▶ WHAT YOU ARE ASKED TO DO
Leaving out each picture, transcribe the lines of the listing below exactly from the first through the line that contains "Optimize reindex (#1515)".

===== PROVIDED INFORMATION

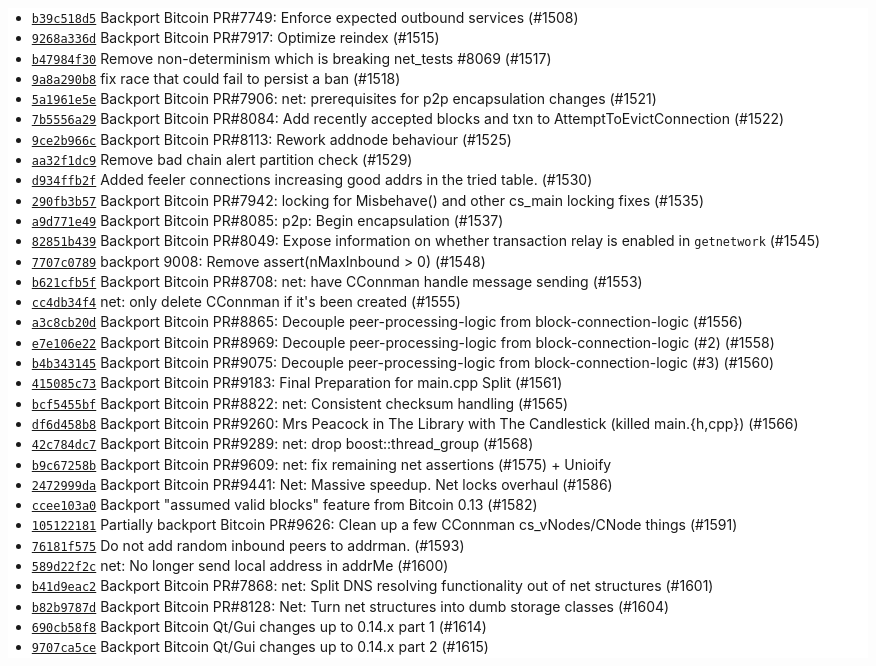 - [`b39c518d5`](https://github.com/uniocoin/unio/commit/b39c518d5) Backport Bitcoin PR#7749: Enforce expected outbound services (#1508)
- [`9268a336d`](https://github.com/uniocoin/unio/commit/9268a336d) Backport Bitcoin PR#7917: Optimize reindex (#1515)
- [`b47984f30`](https://github.com/uniocoin/unio/commit/b47984f30) Remove non-determinism which is breaking net_tests #8069 (#1517)
- [`9a8a290b8`](https://github.com/uniocoin/unio/commit/9a8a290b8) fix race that could fail to persist a ban (#1518)
- [`5a1961e5e`](https://github.com/uniocoin/unio/commit/5a1961e5e) Backport Bitcoin PR#7906: net: prerequisites for p2p encapsulation changes (#1521)
- [`7b5556a29`](https://github.com/uniocoin/unio/commit/7b5556a29) Backport Bitcoin PR#8084: Add recently accepted blocks and txn to AttemptToEvictConnection (#1522)
- [`9ce2b966c`](https://github.com/uniocoin/unio/commit/9ce2b966c) Backport Bitcoin PR#8113: Rework addnode behaviour (#1525)
- [`aa32f1dc9`](https://github.com/uniocoin/unio/commit/aa32f1dc9) Remove bad chain alert partition check (#1529)
- [`d934ffb2f`](https://github.com/uniocoin/unio/commit/d934ffb2f) Added feeler connections increasing good addrs in the tried table. (#1530)
- [`290fb3b57`](https://github.com/uniocoin/unio/commit/290fb3b57) Backport Bitcoin PR#7942: locking for Misbehave() and other cs_main locking fixes (#1535)
- [`a9d771e49`](https://github.com/uniocoin/unio/commit/a9d771e49) Backport Bitcoin PR#8085: p2p: Begin encapsulation (#1537)
- [`82851b439`](https://github.com/uniocoin/unio/commit/82851b439) Backport Bitcoin PR#8049: Expose information on whether transaction relay is enabled in `getnetwork` (#1545)
- [`7707c0789`](https://github.com/uniocoin/unio/commit/7707c0789) backport 9008: Remove assert(nMaxInbound > 0) (#1548)
- [`b621cfb5f`](https://github.com/uniocoin/unio/commit/b621cfb5f) Backport Bitcoin PR#8708: net: have CConnman handle message sending (#1553)
- [`cc4db34f4`](https://github.com/uniocoin/unio/commit/cc4db34f4) net: only delete CConnman if it's been created (#1555)
- [`a3c8cb20d`](https://github.com/uniocoin/unio/commit/a3c8cb20d) Backport Bitcoin PR#8865: Decouple peer-processing-logic from block-connection-logic (#1556)
- [`e7e106e22`](https://github.com/uniocoin/unio/commit/e7e106e22) Backport Bitcoin PR#8969: Decouple peer-processing-logic from block-connection-logic (#2) (#1558)
- [`b4b343145`](https://github.com/uniocoin/unio/commit/b4b343145) Backport Bitcoin PR#9075: Decouple peer-processing-logic from block-connection-logic (#3) (#1560)
- [`415085c73`](https://github.com/uniocoin/unio/commit/415085c73) Backport Bitcoin PR#9183: Final Preparation for main.cpp Split (#1561)
- [`bcf5455bf`](https://github.com/uniocoin/unio/commit/bcf5455bf) Backport Bitcoin PR#8822: net: Consistent checksum handling (#1565)
- [`df6d458b8`](https://github.com/uniocoin/unio/commit/df6d458b8) Backport Bitcoin PR#9260: Mrs Peacock in The Library with The Candlestick (killed main.{h,cpp}) (#1566)
- [`42c784dc7`](https://github.com/uniocoin/unio/commit/42c784dc7) Backport Bitcoin PR#9289: net: drop boost::thread_group (#1568)
- [`b9c67258b`](https://github.com/uniocoin/unio/commit/b9c67258b) Backport Bitcoin PR#9609: net: fix remaining net assertions (#1575) + Unioify
- [`2472999da`](https://github.com/uniocoin/unio/commit/2472999da) Backport Bitcoin PR#9441: Net: Massive speedup. Net locks overhaul (#1586)
- [`ccee103a0`](https://github.com/uniocoin/unio/commit/ccee103a0) Backport "assumed valid blocks" feature from Bitcoin 0.13 (#1582)
- [`105122181`](https://github.com/uniocoin/unio/commit/105122181) Partially backport Bitcoin PR#9626: Clean up a few CConnman cs_vNodes/CNode things (#1591)
- [`76181f575`](https://github.com/uniocoin/unio/commit/76181f575) Do not add random inbound peers to addrman. (#1593)
- [`589d22f2c`](https://github.com/uniocoin/unio/commit/589d22f2c) net: No longer send local address in addrMe (#1600)
- [`b41d9eac2`](https://github.com/uniocoin/unio/commit/b41d9eac2) Backport Bitcoin PR#7868: net: Split DNS resolving functionality out of net structures (#1601)
- [`b82b9787d`](https://github.com/uniocoin/unio/commit/b82b9787d) Backport Bitcoin PR#8128: Net: Turn net structures into dumb storage classes (#1604)
- [`690cb58f8`](https://github.com/uniocoin/unio/commit/690cb58f8) Backport Bitcoin Qt/Gui changes up to 0.14.x part 1 (#1614)
- [`9707ca5ce`](https://github.com/uniocoin/unio/commit/9707ca5ce) Backport Bitcoin Qt/Gui changes up to 0.14.x part 2 (#1615)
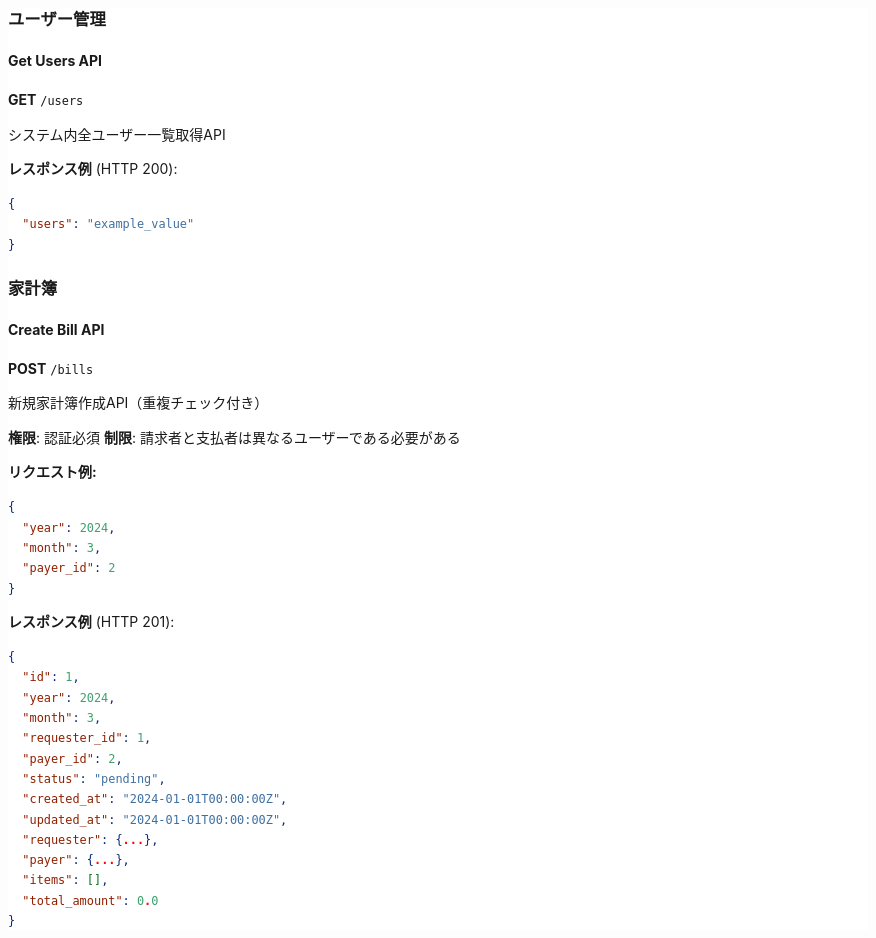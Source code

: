 
### ユーザー管理

#### Get Users API

**GET** `/users`

システム内全ユーザー一覧取得API

**レスポンス例** (HTTP 200):

```json
{
  "users": "example_value"
}
```


### 家計簿

#### Create Bill API

**POST** `/bills`

新規家計簿作成API（重複チェック付き）

**権限**: 認証必須
**制限**: 請求者と支払者は異なるユーザーである必要がある

**リクエスト例:**

```json
{
  "year": 2024,
  "month": 3,
  "payer_id": 2
}
```

**レスポンス例** (HTTP 201):

```json
{
  "id": 1,
  "year": 2024,
  "month": 3,
  "requester_id": 1,
  "payer_id": 2,
  "status": "pending",
  "created_at": "2024-01-01T00:00:00Z",
  "updated_at": "2024-01-01T00:00:00Z",
  "requester": {...},
  "payer": {...},
  "items": [],
  "total_amount": 0.0
}
```
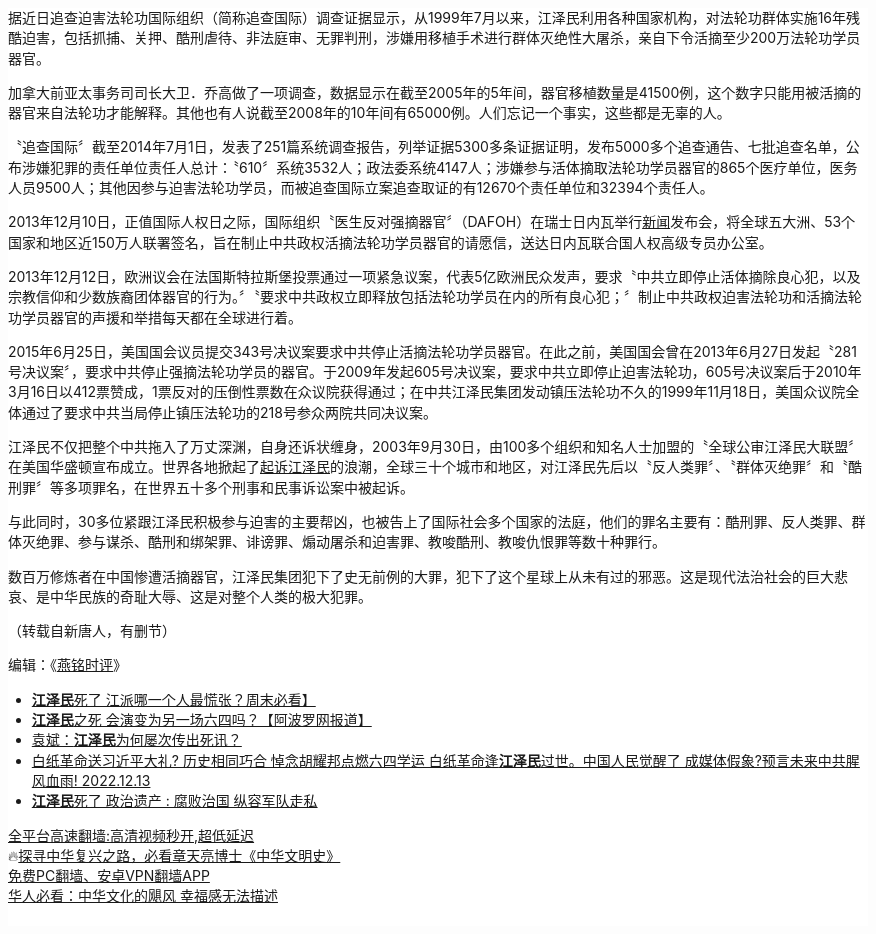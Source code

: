 <p>据近日追查迫害法轮功国际组织&#65288;简称追查国际&#65289;调查证据显示&#65292;从1999年7月以来&#65292;江泽民利用各种国家机构&#65292;对法轮功群体实施16年残酷迫害&#65292;包括抓捕&#12289;关押&#12289;酷刑虐待&#12289;非法庭审&#12289;无罪判刑&#65292;涉嫌用移植手术进行群体灭绝性大屠杀&#65292;亲自下令活摘至少200万法轮功学员器官&#12290;</p> <p></p> <p>加拿大前亚太事务司司长大卫&#65294;乔高做了一项调查&#65292;数据显示在截至2005年的5年间&#65292;器官移植数量是41500例&#65292;这个数字只能用被活摘的器官来自法轮功才能解释&#12290;其他也有人说截至2008年的10年间有65000例&#12290;人们忘记一个事实&#65292;这些都是无辜的人&#12290;</p> <p></p> <p>&#12317;追查国际&#12318;截至2014年7月1日&#65292;发表了251篇系统调查报告&#65292;列举证据5300多条证据证明&#65292;发布5000多个追查通告&#12289;七批追查名单&#65292;公布涉嫌犯罪的责任单位责任人总计&#65306;&#12317;610&#12318;系统3532人&#65307;政法委系统4147人&#65307;涉嫌参与活体摘取法轮功学员器官的865个医疗单位&#65292;医务人员9500人&#65307;其他因参与迫害法轮功学员&#65292;而被追查国际立案追查取证的有12670个责任单位和32394个责任人&#12290;</p> <p></p> <p>2013年12月10日&#65292;正值国际人权日之际&#65292;国际组织&#12317;医生反对强摘器官&#12318;&#65288;DAFOH&#65289;在瑞士日内瓦举行<span class='wp_keywordlink_affiliate'><a href="https://www.bannedbook.org/" title="新闻">新闻</a></span>发布会&#65292;将全球五大洲&#12289;53个国家和地区近150万人联署签名&#65292;旨在制止中共政权活摘法轮功学员器官的请愿信&#65292;送达日内瓦联合国人权高级专员办公室&#12290;</p> <p></p> <p>     2013年12月12日&#65292;欧洲议会在法国斯特拉斯堡投票通过一项紧急议案&#65292;代表5亿欧洲民众发声&#65292;要求&#12317;中共立即停止活体摘除良心犯&#65292;以及宗教信仰和少数族裔团体器官的行为&#12290;&#12318;&#12317;要求中共政权立即释放包括法轮功学员在内的所有良心犯&#65307;&#12318;制止中共政权迫害法轮功和活摘法轮功学员器官的声援和举措每天都在全球进行着&#12290;</p> <p></p> <p>2015年6月25日&#65292;美国国会议员提交343号决议案要求中共停止活摘法轮功学员器官&#12290;在此之前&#65292;美国国会曾在2013年6月27日发起&#12317;281号决议案&#12318;&#65292;要求中共停止强摘法轮功学员的器官&#12290;于2009年发起605号决议案&#65292;要求中共立即停止迫害法轮功&#65292;605号决议案后于2010年3月16日以412票赞成&#65292;1票反对的压倒性票数在众议院获得通过&#65307;在中共江泽民集团发动镇压法轮功不久的1999年11月18日&#65292;美国众议院全体通过了要求中共当局停止镇压法轮功的218号参众两院共同决议案&#12290;</p> <p></p> <p>江泽民不仅把整个中共拖入了万丈深渊&#65292;自身还诉状缠身&#65292;2003年9月30日&#65292;由100多个组织和知名人士加盟的&#12317;全球公审江泽民大联盟&#12318;在美国华盛顿宣布成立&#12290;世界各地掀起了<span class='wp_keywordlink'><a href="https://www.bannedbook.org/forum2/topic107.html" title="起诉江泽民" target="_blank">起诉江泽民</a></span>的浪潮&#65292;全球三十个城市和地区&#65292;对江泽民先后以&#12317;反人类罪&#12318;&#12289;&#12317;群体灭绝罪&#12318;和&#12317;酷刑罪&#12318;等多项罪名&#65292;在世界五十多个刑事和民事诉讼案中被起诉&#12290;</p> <p></p> <p>与此同时&#65292;30多位紧跟江泽民积极参与迫害的主要帮凶&#65292;也被告上了国际社会多个国家的法庭&#65292;他们的罪名主要有&#65306;酷刑罪&#12289;反人类罪&#12289;群体灭绝罪&#12289;参与谋杀&#12289;酷刑和绑架罪&#12289;诽谤罪&#12289;煽动屠杀和迫害罪&#12289;教唆酷刑&#12289;教唆仇恨罪等数十种罪行&#12290;</p> <p></p> <p>数百万修炼者在中国惨遭活摘器官&#65292;江泽民集团犯下了史无前例的大罪&#65292;犯下了这个星球上从未有过的邪恶&#12290;这是现代法治社会的巨大悲哀&#12289;是中华民族的奇耻大辱&#12289;这是对整个人类的极大犯罪&#12290;&nbsp;</p> <p></p> <p>&#65288;转载自新唐人&#65292;有删节&#65289;</p> <p></p> <p>编辑&#65306;&#12298;<a href="https://www.bannedbook.org/bnews/tag/%e7%87%95%e9%93%ad%e6%97%b6%e8%af%84/" class="st_tag internal_tag" rel="tag" title="标签 燕铭时评 下的日志">燕铭时评</a>&#12299;</p> <ul class='op-related-articles' title='相关阅读'> <li><a href='https://www.bannedbook.org/bnews/bannedvideo/20221204/1819428.html' target='_blank'><b>江泽民</b>死了 江派哪一个人最慌张？周末必看】</a></li> <li><a href='https://www.bannedbook.org/bnews/topimagenews/20221203/1819408.html' target='_blank'><b>江泽民</b>之死 会演变为另一场六四吗？【阿波罗网报道】</a></li> <li><a href='https://www.bannedbook.org/bnews/comments/20221203/1819368.html' target='_blank'>袁斌：<b>江泽民</b>为何屡次传出死讯？</a></li> <li><a href='https://www.bannedbook.org/bnews/sohnews/20221203/1819363.html' target='_blank'>白纸革命送习近平大礼? 历史相同巧合 悼念胡耀邦点燃六四学运 白纸革命逢<b>江泽民</b>过世。中国人民觉醒了 成媒体假象?预言未来中共腥风血雨! 2022.12.13</a></li> <li><a href='https://www.bannedbook.org/bnews/sohnews/20221203/1819361.html' target='_blank'><b>江泽民</b>死了 政治遗产 : 腐败治国 纵容军队走私</a></li> </ul> <p class="texttj"> <a href="https://github.com/bannedbook/fanqiang/wiki/V2ray%E6%9C%BA%E5%9C%BA" target="_blank">全平台高速翻墙:高清视频秒开,超低延迟</a><br/> 🔥<a href="https://www.bannedbook.org/bnews/comments/20220808/1768773.html" target="_blank">探寻中华复兴之路，必看章天亮博士《中华文明史》</a><br/> <a href="https://github.com/bannedbook/fanqiang/wiki/%E7%A6%81%E9%97%BB%E7%BD%91%E5%AE%89%E5%8D%93%E7%BF%BB%E5%A2%99%E6%96%B0%E9%97%BBAPP" target="_blank">免费PC翻墙、安卓VPN翻墙APP</a><br/> <a href="https://www.bannedbook.org/bnews/comments/20220220/1694796.html" target="_blank">华人必看：中华文化的飓风 幸福感无法描述</a><br/> </p> <p> </p><a name='sharetosocial'></a> <div style="margin-bottom:5px;padding-bottom:5px;clear:both"> <div id="archive-pix-1" class="banner-ads">  <div id="27602x728x90x621x_ADSLOT1" clicktrack="%%CLICK_URL_ESC%%"></div>   </div> <div id="archive-pix-2" class="banner-ads">  <div id="27556x300x250x621x_ADSLOT1" clicktrack="%%CLICK_URL_ESC%%" style="margin:0 auto;text-align:center"></div>   </div> </div>  <div id="archive-pix-1" class="banner-ads">  <div id="27603x728x90x621x_ADSLOT1" clicktrack="%%CLICK_URL_ESC%%"></div>   </div> </div>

==========

▶ YOUR RESPONSE
 - [`b39c518d5`](https://github.com/uniocoin/unio/commit/b39c518d5) Backport Bitcoin PR#7749: Enforce expected outbound services (#1508)
- [`9268a336d`](https://github.com/uniocoin/unio/commit/9268a336d) Backport Bitcoin PR#7917: Optimize reindex (#1515)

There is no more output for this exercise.